In this paper, we have proposed a new approach to the specification of conditional variance in GARCH models—the GARCHNet model, which incorporates a simple neural network with a long short-term memory. The idea behind the GARCHNet model is that the neural network can easily approximate non-linear relationships, and these are by far the most common in financial market volatility. Furthermore, the simplicity of the GARCH maximum likelihood estimation allows the original log likelihood functions to be used as cost functions in the GARCHNet neural network model. We proposed three different GARCHNet models, each with a different assumed distribution of innovations: normal, t and skewed t. The neural network that is used as the conditional variance specification is rather small. It contains an LSTM layer as input, followed by three fully connected layers. When the assumed distribution requires parameters other than mean and variance, these are optimized by the same neural network.

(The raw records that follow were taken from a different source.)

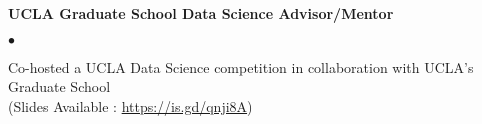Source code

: \documentclass[margin,line]{res}
\newenvironment{list2}{
  \begin{list}{$\bullet$}{%
      \setlength{\itemsep}{0in}
      \setlength{\parsep}{0in} \setlength{\parskip}{0in}
      \setlength{\topsep}{0in} \setlength{\partopsep}{0in} 
      \setlength{\leftmargin}{0.2in}}}{\end{list}}
\begin{document}
\begin{resume}
{\bf UCLA Graduate School Data Science Advisor/Mentor}
\begin{list2}
  \item Co-hosted a UCLA Data Science competition in collaboration with UCLA's Graduate School \\ (Slides Available : \url{https://is.gd/qnji8A})
\end{list2}






%

\end{resume}
\end{document}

The GARCHNet models were compared with the original GARCH models in an empirical study. VAR estimates were created using a rolling window method—we trained the model using 1000 observations and estimated a forecast, then moved one time step forward and estimated another forecast. Such a procedure was repeated 250 times. Logarithmic returns of the WIG20 index (Warsaw Stock Exchange, Poland), S&P 500 (New York Stock Exchange, the USA) and FTSE 100 (London Stock Exchange, the UK) were used as data.

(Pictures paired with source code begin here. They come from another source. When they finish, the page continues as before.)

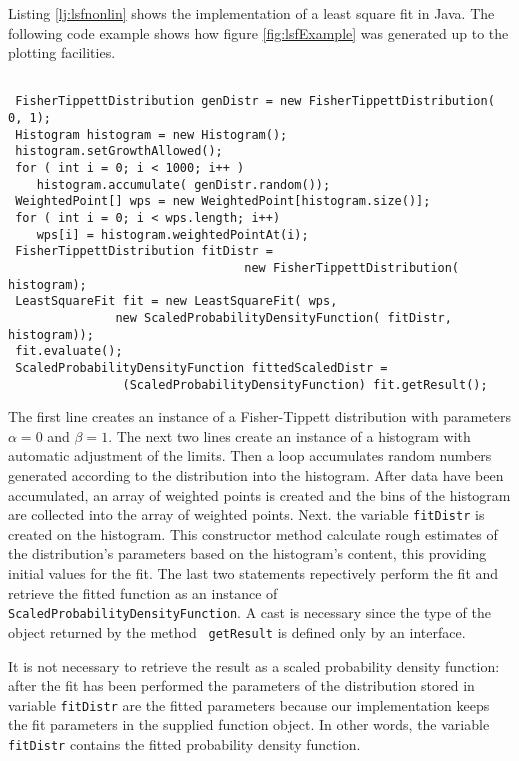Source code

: \documentclass[twoside]{book}
\begin{document}
\noindent Listing \ref{lj:lsfnonlin} shows the implementation of a
least square fit in Java. The following code example shows how
figure \ref{fig:lsfExample} was generated up to the plotting
facilities.
\begin{codeExample}
\label{exj:leastSquare}
\begin{verbatim}

 FisherTippettDistribution genDistr = new FisherTippettDistribution( 0, 1);
 Histogram histogram = new Histogram();
 histogram.setGrowthAllowed();
 for ( int i = 0; i < 1000; i++ )
    histogram.accumulate( genDistr.random());
 WeightedPoint[] wps = new WeightedPoint[histogram.size()];
 for ( int i = 0; i < wps.length; i++)
    wps[i] = histogram.weightedPointAt(i);
 FisherTippettDistribution fitDistr =
                                 new FisherTippettDistribution( histogram);
 LeastSquareFit fit = new LeastSquareFit( wps,
               new ScaledProbabilityDensityFunction( fitDistr, histogram));
 fit.evaluate();
 ScaledProbabilityDensityFunction fittedScaledDistr =
                (ScaledProbabilityDensityFunction) fit.getResult();
\end{verbatim}
\end{codeExample}
The first line creates an instance of a Fisher-Tippett
distribution with parameters $\alpha=0$ and $\beta=1$. The next
two lines create an instance of a histogram with automatic
adjustment of the limits. Then a loop accumulates random numbers
generated according to the distribution into the histogram. After
data have been accumulated, an array of weighted points is created
and the bins of the histogram are collected into the array of
weighted points. Next. the variable {\tt fitDistr} is created on
the histogram. This constructor method calculate rough estimates
of the distribution's parameters based on the histogram's content,
this providing initial values for the fit. The last two statements
repectively perform the fit and retrieve the fitted function as an
instance of {\tt ScaledProbabilityDensityFunction}. A cast is
necessary since the type of the object returned by the method {\tt
getResult} is defined only by an interface.

It is not necessary to retrieve the result as a scaled probability
density function: after the fit has been performed the parameters
of the distribution stored in variable {\tt fitDistr} are the
fitted parameters because our implementation keeps the fit
parameters in the supplied function object. In other words, the
variable {\tt fitDistr} contains the fitted probability density
function.
\end{document}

Our results show that GARCHNet is an outstanding model that can explain conditional variance at least at the same level as traditional approaches. Value-at-risk forecasts are rather conservative, but fewer exceptions are observed for this reason. GARCHNet would be more often chosen by regulators than by company management itself due to its relatively higher opportunity cost. We also note a rather large advantage of this model—by obtaining much more data (see p values greater than 10) the model can generate predictions of the same or better quality than GARCH models that consider smaller data samples.

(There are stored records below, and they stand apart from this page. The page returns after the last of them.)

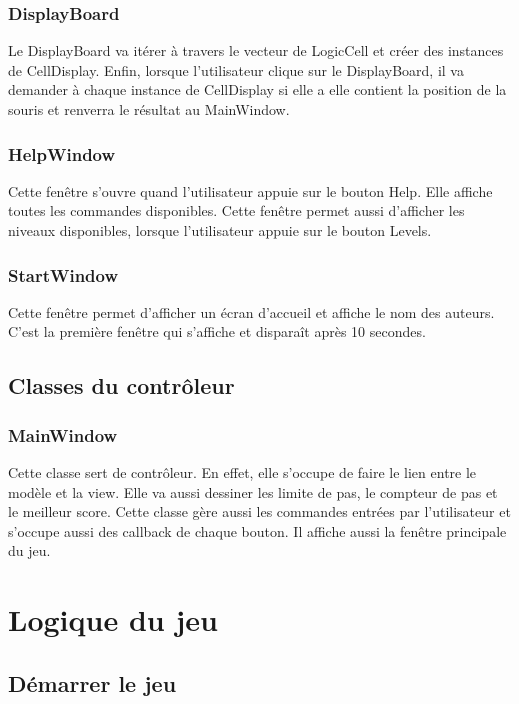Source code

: \documentclass[utf8]{article}
\begin{document}
\begin{large}
\subsubsection{DisplayBoard}
\indent
\par
Le DisplayBoard va itérer à travers le vecteur de LogicCell et créer des
instances de CellDisplay. Enfin, lorsque l'utilisateur clique sur le
DisplayBoard, il va demander à chaque instance de CellDisplay si elle a elle
contient la position de la souris et renverra le résultat au MainWindow.
\par
\subsubsection{HelpWindow}
\indent
\par
Cette fenêtre s'ouvre quand l'utilisateur appuie sur le bouton Help. Elle
affiche toutes les commandes disponibles. Cette fenêtre permet aussi d'afficher
les niveaux disponibles, lorsque l'utilisateur appuie sur le bouton Levels.
\par
\subsubsection{StartWindow}
\indent
\par
Cette fenêtre permet d'afficher un écran d'accueil et affiche le nom des
auteurs. C'est la première fenêtre qui s'affiche et disparaît après 10 secondes.
\par

\subsection{Classes du contrôleur}
\subsubsection{MainWindow}
\indent
\par
Cette classe sert de contrôleur. En effet, elle s'occupe de faire le lien entre
le modèle et la view. Elle va aussi dessiner les limite de pas, le compteur de
pas et le meilleur score. Cette classe gère aussi les commandes entrées par
l'utilisateur et s'occupe aussi des callback de chaque bouton. Il affiche aussi
la fenêtre principale du jeu.
\par
\section{Logique du jeu}
\subsection{Démarrer le jeu}
\indent
\par


\end{large}
\end{document}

We can see several options to enhance the model already:

  1. 1.

    The best lenght of sequence p

    p is one of the most influential parameters of the model, as it determines the amount of information that one forecast contains, but we did not notice any trends that would determine its impact on the quality of the model.

  2. 2.

    Stopping criterion

    Given that the validation sample is absent in the case of the one-day ahead forecast (time step to time step), the available options for objectively determining the end of the model training phase are exhausted. We believe that, in the case of VaR, a stopping criterion based on statistical tests would be accurate.

  3. 3.

    Neural network architecture and hyper-parameter tuning

    The neural network proposed here is rather small. We think that increasing the number of parameters (and thus the depth of the NN) would positively affect the quality of the model. Furthermore, we have not included any tuning of the hyperparameters—most of them have been assumed rather than tested.

  4. 4.

    Another approach to estimation of the distribution’s parameters

    The distribution parameters are estimated here by a separate layer that depends on the previous layers. The deteriorated performance of GARCHNet with t distribution and skewed t distribution can only be the result of the approach taken. Two other options that can be considered are either separate neural networks for the estimation of additional parameters optimized in a single procedure (parameters dependent on the forecast sample); or the inclusion of these parameters as separate weights for optimization (parameters dependent on the training sample).

  5. 5.

    Possible extension of this approach to time-series

    Given that GARCH models are not only used in VaR modelling, we are primarily interested in the performance of GARCHNet in traditional time series forecasting.